Mr. Schäuble’s view and opinion got full support from the highly respected German Council of Economic Experts that in its July report “Consequences of the Greek Crisis for a more stable euro area” rejected:
- The creation of a euro area fiscal capacity entity;
- A European unemployment insurance scheme;
- An economic government for the currency bloc.
In fact, the Greek bailout crisis did show us the real un-sustainability of the euro area in its present form because it has really become nothing more than a system of irrevocably fixed exchange rates to the euro of all the 19 different euro area member
states.
Therefore, the whole euro system makes me think at the most famous of all fixed exchange rate regimes the world has ever known, which was the gold standard and that was a monetary system in which the standard economic unit of account was based on a fixed quantity of gold, but that in the end collapsed under the pressure of deflation in the 1930s.
Investors should never forget that deflation punishes debtors as “real” debt burdens rise, causing borrowers to cut spending in order to service their debts or to default. Lenders become wealthier, but may also choose to save some of their additional wealth and "not to re-invest" and by doing so reduce GDPs.
Yes, at present the euro works, economically speaking, similar to the gold standard. Any country that does not “save” as prescribed by Brussels, will have increasing difficulties to maintain itself into the euro system, as we have seen with Greece and whose problems still remain unresolved.
Maybe not that well known by most investors, but as of today, Italy, which is the third economy of the eurozone has not grown at all since
2000.
A legitimate question for Italy is therefore whether the euro was or still is the correct monetary system for that country. Of course, the same could be said for Greece, Portugal, etc.
I don’t think it’s an overstatement to say the euro is a modern edition of the gold standard.
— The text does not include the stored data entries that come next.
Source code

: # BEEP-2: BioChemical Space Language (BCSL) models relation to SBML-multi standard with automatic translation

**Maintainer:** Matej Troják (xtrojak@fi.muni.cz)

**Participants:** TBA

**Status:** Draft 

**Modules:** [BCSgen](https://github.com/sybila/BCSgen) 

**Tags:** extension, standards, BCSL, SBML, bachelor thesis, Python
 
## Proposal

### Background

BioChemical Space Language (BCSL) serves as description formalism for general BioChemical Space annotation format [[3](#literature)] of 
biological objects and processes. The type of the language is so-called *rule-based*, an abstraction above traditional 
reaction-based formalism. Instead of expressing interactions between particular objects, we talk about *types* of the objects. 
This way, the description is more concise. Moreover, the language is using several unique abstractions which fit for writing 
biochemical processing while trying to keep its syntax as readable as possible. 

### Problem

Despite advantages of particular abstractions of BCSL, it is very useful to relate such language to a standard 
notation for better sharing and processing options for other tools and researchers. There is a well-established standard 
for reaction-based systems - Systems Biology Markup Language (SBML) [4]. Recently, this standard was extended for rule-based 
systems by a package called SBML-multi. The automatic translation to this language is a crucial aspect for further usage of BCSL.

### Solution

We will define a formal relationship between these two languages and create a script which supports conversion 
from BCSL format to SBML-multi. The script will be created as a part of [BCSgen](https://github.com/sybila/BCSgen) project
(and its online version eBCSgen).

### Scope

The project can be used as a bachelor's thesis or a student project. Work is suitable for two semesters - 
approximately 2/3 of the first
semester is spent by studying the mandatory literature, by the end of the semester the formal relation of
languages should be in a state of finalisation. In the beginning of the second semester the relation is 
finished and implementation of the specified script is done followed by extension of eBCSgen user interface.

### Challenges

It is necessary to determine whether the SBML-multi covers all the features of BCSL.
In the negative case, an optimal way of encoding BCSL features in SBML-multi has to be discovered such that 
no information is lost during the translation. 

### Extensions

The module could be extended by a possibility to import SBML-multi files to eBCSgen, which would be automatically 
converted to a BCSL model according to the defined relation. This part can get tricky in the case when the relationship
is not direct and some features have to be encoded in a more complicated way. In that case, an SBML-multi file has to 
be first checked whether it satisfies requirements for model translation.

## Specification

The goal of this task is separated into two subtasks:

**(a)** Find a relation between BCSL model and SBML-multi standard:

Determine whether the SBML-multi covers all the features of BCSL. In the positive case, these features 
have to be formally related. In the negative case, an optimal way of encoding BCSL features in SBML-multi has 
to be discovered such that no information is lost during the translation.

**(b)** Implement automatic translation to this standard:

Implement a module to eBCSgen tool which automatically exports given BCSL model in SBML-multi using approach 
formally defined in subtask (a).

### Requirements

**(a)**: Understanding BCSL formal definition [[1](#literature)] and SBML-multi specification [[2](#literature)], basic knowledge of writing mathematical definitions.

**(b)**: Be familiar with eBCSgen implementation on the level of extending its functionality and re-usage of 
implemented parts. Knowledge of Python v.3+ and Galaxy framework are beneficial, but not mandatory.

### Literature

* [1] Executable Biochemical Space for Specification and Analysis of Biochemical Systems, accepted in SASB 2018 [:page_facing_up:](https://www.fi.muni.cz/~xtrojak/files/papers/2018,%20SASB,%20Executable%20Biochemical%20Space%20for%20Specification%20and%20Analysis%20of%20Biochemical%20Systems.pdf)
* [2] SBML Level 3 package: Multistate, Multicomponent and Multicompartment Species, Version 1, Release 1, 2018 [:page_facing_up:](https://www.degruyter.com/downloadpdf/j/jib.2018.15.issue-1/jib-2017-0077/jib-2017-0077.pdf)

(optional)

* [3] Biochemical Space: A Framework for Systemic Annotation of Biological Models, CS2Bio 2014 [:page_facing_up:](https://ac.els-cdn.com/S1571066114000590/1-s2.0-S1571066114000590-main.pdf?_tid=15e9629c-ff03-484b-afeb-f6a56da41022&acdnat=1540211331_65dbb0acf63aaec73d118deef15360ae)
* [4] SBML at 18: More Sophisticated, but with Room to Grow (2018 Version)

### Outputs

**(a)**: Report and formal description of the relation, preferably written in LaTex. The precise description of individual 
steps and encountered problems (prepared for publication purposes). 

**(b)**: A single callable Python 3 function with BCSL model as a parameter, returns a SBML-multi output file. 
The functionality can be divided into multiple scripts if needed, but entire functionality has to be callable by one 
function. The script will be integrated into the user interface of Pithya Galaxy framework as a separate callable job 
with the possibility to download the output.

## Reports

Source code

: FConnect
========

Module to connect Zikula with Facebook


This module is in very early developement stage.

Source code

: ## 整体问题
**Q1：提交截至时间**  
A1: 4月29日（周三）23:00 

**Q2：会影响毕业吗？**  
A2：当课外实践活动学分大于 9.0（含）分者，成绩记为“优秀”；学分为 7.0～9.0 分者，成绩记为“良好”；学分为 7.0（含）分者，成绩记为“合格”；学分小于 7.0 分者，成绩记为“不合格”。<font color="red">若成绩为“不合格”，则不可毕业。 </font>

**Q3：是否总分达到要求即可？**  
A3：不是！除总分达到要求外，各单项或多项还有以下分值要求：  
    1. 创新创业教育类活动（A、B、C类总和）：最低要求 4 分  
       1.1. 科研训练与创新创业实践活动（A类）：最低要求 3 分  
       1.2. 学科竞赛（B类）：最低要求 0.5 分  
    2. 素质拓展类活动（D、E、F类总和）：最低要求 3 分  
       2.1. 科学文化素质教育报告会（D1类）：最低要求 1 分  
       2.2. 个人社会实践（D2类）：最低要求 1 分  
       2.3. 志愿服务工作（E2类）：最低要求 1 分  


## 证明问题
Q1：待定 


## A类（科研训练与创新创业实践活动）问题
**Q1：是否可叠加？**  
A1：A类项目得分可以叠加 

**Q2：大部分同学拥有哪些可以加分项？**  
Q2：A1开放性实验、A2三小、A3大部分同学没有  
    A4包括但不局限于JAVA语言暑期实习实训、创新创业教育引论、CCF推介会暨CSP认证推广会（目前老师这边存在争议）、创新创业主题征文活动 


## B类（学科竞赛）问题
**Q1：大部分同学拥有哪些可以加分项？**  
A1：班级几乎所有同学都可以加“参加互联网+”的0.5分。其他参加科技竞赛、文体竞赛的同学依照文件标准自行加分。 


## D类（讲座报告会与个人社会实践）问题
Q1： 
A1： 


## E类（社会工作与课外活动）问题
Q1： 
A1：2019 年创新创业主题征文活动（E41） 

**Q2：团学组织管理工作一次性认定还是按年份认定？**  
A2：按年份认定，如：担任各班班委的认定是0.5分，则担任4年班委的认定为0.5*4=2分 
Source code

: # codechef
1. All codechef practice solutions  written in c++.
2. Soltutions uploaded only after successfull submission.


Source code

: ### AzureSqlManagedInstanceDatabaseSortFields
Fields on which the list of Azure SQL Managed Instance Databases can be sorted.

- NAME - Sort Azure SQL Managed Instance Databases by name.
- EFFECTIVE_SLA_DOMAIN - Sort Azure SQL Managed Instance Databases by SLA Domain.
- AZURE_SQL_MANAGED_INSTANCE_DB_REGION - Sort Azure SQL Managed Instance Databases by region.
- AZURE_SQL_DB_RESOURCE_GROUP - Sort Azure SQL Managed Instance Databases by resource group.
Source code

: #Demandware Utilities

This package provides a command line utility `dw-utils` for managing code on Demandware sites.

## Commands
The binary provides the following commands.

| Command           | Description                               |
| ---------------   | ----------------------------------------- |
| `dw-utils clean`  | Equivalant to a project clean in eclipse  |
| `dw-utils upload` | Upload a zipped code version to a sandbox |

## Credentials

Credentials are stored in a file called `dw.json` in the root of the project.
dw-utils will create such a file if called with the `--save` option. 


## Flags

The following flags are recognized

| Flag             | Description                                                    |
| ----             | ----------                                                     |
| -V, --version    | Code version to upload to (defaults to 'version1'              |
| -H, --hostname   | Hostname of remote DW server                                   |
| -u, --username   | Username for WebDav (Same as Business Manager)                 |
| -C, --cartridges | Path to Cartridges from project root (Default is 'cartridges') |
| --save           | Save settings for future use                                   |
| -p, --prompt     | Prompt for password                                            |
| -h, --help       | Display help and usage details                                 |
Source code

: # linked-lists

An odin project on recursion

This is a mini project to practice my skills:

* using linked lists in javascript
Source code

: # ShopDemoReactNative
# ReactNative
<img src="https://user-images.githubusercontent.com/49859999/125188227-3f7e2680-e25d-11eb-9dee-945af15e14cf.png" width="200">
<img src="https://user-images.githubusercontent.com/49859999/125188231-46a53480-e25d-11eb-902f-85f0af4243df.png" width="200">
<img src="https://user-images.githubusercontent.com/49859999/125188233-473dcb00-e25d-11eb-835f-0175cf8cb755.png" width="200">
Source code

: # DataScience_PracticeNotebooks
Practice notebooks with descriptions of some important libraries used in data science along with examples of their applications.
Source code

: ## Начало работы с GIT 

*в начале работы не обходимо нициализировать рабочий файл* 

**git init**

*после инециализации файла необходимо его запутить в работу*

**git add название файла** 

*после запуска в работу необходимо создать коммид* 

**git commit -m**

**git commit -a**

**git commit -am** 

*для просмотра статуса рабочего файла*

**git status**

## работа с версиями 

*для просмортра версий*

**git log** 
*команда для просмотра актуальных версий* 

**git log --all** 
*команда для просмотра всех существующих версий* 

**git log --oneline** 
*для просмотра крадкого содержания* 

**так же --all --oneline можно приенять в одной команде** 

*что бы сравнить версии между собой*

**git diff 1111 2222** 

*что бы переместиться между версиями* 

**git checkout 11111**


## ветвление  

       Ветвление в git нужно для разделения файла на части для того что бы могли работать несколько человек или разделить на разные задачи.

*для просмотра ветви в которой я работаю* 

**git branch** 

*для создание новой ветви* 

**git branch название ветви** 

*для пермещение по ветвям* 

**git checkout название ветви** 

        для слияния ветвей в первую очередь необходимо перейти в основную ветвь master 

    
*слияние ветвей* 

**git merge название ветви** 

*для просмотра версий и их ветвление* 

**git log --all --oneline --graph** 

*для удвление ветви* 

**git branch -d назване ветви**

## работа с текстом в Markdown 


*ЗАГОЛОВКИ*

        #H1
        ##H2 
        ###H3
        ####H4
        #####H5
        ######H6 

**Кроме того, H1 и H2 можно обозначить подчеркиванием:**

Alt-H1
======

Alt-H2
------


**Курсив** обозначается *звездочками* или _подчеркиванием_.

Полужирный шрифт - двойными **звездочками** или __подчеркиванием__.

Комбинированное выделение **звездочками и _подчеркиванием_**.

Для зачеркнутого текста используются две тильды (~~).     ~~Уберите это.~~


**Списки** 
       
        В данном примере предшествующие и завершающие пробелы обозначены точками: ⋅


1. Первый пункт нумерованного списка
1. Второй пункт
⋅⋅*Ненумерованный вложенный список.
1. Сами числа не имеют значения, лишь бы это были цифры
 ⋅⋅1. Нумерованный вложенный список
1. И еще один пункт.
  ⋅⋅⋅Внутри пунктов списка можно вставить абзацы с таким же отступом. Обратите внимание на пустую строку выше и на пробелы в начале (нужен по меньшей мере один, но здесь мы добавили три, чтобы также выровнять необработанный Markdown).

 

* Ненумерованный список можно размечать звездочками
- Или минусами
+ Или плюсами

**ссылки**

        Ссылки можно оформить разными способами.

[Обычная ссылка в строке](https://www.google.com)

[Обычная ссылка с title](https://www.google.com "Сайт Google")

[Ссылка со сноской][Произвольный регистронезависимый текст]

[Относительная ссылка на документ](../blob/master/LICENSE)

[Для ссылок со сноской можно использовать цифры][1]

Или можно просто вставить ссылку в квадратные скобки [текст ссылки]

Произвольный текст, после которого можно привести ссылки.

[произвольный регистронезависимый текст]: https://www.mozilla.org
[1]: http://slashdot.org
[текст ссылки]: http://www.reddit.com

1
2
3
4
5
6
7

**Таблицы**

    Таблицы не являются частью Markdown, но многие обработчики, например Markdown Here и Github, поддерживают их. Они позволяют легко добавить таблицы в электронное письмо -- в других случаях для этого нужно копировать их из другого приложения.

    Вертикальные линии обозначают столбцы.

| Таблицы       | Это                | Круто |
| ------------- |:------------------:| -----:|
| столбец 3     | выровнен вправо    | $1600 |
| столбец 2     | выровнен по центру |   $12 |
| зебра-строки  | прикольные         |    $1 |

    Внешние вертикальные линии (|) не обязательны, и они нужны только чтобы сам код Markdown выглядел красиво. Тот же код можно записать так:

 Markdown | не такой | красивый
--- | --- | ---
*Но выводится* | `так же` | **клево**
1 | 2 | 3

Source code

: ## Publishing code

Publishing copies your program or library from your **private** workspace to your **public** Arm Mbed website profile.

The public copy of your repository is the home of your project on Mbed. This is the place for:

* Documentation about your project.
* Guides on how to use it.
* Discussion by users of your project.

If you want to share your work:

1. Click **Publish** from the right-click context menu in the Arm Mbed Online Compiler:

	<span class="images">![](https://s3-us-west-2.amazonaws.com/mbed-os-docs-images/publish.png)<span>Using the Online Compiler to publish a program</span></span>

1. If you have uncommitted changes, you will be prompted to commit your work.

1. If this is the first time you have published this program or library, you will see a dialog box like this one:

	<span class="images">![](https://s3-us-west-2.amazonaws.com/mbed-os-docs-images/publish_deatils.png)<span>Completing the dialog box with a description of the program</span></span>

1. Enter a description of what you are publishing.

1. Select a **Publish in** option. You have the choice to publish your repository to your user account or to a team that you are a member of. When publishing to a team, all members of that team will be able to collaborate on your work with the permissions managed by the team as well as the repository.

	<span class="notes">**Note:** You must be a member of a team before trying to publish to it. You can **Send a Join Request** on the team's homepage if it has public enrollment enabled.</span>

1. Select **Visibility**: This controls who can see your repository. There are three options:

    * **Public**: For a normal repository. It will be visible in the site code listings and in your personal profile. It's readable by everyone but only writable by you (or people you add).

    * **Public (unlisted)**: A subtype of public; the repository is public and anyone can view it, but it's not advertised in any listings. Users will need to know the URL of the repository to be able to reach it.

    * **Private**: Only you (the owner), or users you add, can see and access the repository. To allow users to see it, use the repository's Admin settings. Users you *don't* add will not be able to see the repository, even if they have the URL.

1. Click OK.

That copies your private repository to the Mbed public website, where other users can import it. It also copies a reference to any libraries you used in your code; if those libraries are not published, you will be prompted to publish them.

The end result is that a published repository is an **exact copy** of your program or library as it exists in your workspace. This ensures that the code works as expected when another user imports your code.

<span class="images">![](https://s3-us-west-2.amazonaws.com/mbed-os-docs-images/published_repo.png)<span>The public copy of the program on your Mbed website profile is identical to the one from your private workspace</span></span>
As it was the case in the 1930s all states that applied the gold standard remained sovereign. Today, all countries inside the euro system have kept their sovereignty.
Moreover, and here comes the danger for the euro as we know it today, sovereignty of all eurozone member states implies they could and probably will leave the single currency system when it has outlived its usefulness.
This doesn’t mean it will happen tomorrow because it could take a long time to happen. Of course, it could also occur suddenly, as it has been the case with the gold standard in the 1930s.
Today we can only say with a high degree of certainty: The life span of the euro, as we know it today, will be limited.
Long-term investors could do well keeping that in mind.